When interpreting findings of clinical trials, It is important to help frame results in a way that clinicians can understand and integrate into decision making process. The number needed to treat (NNT) is the number of patients you need to treat to prevent one additional bad outcome. NNT is calculated using the following formula:
\[NNT =\frac{1}{Risk\:in\:the\:untreated\:group -Risk\:in\:the\:treated\:group}\] Estimates of NNT are usually rounded up to the next highest whole number to avoid overestimate of efficacy.
Example: 1,500 patients with CHF were randomized to receive a new treatment plan while 1,500 were randomized to standard of care. After one year’s time, 375 patients of the standard of care group expired, while 325 patients of the new treatment group expired. Calculate NNT.

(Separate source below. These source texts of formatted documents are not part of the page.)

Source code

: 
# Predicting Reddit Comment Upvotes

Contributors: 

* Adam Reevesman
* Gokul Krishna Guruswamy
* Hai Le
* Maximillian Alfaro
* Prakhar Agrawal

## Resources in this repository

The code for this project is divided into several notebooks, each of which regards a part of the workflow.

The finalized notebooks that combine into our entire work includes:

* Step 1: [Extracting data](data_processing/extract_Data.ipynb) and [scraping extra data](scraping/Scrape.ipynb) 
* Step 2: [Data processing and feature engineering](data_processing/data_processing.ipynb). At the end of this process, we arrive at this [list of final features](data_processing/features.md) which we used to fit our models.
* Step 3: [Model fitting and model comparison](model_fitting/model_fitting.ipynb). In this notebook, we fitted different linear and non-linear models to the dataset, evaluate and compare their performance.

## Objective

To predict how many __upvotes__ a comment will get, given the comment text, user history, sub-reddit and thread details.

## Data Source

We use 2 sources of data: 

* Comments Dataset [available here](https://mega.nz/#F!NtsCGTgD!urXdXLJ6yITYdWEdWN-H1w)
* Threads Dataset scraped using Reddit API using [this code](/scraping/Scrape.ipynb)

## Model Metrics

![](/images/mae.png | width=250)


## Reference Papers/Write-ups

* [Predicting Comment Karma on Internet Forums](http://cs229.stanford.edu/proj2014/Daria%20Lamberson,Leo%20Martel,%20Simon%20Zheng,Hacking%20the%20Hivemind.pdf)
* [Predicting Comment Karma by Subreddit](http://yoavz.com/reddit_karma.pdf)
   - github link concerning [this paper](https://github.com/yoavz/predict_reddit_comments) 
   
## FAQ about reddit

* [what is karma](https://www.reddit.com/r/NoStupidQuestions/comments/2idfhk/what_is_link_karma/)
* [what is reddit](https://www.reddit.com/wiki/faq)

\[NNT =\frac{1}{Risk\:in\:the\:untreated\:group -Risk\:in\:the\:treated\:group}=\frac{1}{375/1500-325/1500}=30\] Interpretation: 30 patients need to be treated with the new treatment plan to prevent one death.
The same approach can also be used to look at the risk of side effects by calculating the number needed to harm (NNH) to cause one additional person to be harmed.
\[NNH =\frac{1}{Rate\:in\:the\:treated\:group -Rate\:in\:the\:untreated\:group}\] Estimates of NNH are usually rounded down to the next lowest whole number to avoid understating the harms.
Example: 1,500 patients with colorectal cancer were randomized to receive a new therapeutic agent while 1,500 were randomized to receive placebo. After 6 month’s time, 25 of the placebo group developed severe diarrhea, while 375 of the treatment group developed severe diarrhea. Calculate NNH!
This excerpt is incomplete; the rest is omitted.